**Exercise instructions:**
Your answer must be the lines of the entries below, exactly as written, from the first line through the line containing "- You can add".

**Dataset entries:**

Segment Open

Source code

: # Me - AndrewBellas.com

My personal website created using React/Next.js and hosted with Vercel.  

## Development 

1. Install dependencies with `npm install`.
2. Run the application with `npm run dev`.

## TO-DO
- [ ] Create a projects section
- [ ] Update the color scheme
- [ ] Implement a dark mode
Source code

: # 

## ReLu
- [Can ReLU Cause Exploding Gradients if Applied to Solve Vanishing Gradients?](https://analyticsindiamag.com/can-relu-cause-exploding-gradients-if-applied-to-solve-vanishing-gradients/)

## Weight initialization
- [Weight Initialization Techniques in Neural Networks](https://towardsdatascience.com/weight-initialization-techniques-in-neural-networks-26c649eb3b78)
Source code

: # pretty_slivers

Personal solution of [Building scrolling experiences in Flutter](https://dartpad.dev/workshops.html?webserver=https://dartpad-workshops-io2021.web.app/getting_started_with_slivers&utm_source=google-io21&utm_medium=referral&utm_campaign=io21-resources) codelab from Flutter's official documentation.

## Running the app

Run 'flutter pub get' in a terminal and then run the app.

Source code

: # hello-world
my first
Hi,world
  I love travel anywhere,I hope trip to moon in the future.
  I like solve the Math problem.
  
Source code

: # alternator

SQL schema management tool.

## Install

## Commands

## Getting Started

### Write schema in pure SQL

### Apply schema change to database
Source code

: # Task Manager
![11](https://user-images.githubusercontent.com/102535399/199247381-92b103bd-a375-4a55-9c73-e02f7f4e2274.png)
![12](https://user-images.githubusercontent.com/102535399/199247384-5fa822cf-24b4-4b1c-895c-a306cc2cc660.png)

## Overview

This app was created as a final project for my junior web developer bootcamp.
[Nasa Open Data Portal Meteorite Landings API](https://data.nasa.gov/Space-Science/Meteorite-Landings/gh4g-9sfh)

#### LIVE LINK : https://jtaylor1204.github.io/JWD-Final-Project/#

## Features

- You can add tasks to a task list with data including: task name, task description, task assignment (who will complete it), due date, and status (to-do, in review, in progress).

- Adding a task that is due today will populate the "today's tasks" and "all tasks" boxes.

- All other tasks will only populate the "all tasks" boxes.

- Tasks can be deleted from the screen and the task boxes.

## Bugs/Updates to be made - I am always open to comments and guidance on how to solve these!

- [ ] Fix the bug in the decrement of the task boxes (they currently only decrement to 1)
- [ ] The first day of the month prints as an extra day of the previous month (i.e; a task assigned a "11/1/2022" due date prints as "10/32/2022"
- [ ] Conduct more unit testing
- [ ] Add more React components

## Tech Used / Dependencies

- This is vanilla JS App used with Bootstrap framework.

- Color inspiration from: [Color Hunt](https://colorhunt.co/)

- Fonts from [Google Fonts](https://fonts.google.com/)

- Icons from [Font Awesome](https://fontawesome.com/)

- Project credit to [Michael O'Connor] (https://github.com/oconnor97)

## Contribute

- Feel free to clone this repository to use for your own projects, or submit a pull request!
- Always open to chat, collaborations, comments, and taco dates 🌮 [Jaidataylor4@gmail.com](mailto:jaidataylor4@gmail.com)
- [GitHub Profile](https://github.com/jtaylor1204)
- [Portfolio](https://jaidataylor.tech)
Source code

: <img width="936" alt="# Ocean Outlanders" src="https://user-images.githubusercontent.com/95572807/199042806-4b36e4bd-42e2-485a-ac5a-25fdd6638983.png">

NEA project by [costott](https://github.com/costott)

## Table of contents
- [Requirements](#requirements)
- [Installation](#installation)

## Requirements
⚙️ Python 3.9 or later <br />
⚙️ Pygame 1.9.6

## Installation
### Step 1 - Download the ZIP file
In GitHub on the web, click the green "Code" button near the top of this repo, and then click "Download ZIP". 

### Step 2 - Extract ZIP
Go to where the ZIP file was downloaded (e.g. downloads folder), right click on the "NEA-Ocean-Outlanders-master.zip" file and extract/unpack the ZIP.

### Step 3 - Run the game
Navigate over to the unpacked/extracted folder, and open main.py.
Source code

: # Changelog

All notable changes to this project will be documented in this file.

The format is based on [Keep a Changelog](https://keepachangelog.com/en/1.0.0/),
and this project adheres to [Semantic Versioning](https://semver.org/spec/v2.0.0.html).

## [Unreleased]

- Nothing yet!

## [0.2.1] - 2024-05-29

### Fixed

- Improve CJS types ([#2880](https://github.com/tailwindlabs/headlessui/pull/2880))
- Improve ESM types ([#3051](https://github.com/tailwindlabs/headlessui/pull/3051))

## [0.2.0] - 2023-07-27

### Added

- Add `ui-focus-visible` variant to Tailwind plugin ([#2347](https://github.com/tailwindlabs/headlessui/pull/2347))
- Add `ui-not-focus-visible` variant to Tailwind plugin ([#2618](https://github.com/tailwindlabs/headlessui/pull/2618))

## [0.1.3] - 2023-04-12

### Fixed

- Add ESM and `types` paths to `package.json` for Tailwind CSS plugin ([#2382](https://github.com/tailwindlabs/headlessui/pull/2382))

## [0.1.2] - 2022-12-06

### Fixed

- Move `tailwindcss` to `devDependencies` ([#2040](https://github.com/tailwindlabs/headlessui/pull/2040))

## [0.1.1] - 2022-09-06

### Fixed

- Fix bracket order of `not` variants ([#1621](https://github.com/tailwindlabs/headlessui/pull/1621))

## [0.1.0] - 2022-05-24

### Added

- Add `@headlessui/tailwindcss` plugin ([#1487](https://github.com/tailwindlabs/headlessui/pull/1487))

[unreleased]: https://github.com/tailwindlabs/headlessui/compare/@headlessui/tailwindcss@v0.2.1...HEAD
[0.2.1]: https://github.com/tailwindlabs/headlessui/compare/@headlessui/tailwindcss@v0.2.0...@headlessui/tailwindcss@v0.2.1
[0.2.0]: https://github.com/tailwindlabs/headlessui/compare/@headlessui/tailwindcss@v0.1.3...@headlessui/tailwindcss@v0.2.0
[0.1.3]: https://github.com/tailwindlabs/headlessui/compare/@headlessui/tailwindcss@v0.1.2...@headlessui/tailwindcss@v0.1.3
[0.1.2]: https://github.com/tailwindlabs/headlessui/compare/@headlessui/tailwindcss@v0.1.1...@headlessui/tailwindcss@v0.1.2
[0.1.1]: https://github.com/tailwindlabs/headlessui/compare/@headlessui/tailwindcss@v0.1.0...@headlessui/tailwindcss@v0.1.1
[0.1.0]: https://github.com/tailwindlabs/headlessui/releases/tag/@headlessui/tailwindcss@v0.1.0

Segment Closed

**Final answer:**
Source code

: # Me - AndrewBellas.com

My personal website created using React/Next.js and hosted with Vercel.  

## Development 

1. Install dependencies with `npm install`.
2. Run the application with `npm run dev`.

## TO-DO
- [ ] Create a projects section
- [ ] Update the color scheme
- [ ] Implement a dark mode
Source code

: # 

## ReLu
- [Can ReLU Cause Exploding Gradients if Applied to Solve Vanishing Gradients?](https://analyticsindiamag.com/can-relu-cause-exploding-gradients-if-applied-to-solve-vanishing-gradients/)

## Weight initialization
- [Weight Initialization Techniques in Neural Networks](https://towardsdatascience.com/weight-initialization-techniques-in-neural-networks-26c649eb3b78)
Source code

: # pretty_slivers

Personal solution of [Building scrolling experiences in Flutter](https://dartpad.dev/workshops.html?webserver=https://dartpad-workshops-io2021.web.app/getting_started_with_slivers&utm_source=google-io21&utm_medium=referral&utm_campaign=io21-resources) codelab from Flutter's official documentation.

## Running the app

Run 'flutter pub get' in a terminal and then run the app.

Source code

: # hello-world
my first
Hi,world
  I love travel anywhere,I hope trip to moon in the future.
  I like solve the Math problem.
  
Source code

: # alternator

SQL schema management tool.

## Install

## Commands

## Getting Started

### Write schema in pure SQL

### Apply schema change to database
Source code

: # Task Manager
![11](https://user-images.githubusercontent.com/102535399/199247381-92b103bd-a375-4a55-9c73-e02f7f4e2274.png)
![12](https://user-images.githubusercontent.com/102535399/199247384-5fa822cf-24b4-4b1c-895c-a306cc2cc660.png)

## Overview

This app was created as a final project for my junior web developer bootcamp.
[Nasa Open Data Portal Meteorite Landings API](https://data.nasa.gov/Space-Science/Meteorite-Landings/gh4g-9sfh)

#### LIVE LINK : https://jtaylor1204.github.io/JWD-Final-Project/#

## Features

- You can add tasks to a task list with data including: task name, task description, task assignment (who will complete it), due date, and status (to-do, in review, in progress).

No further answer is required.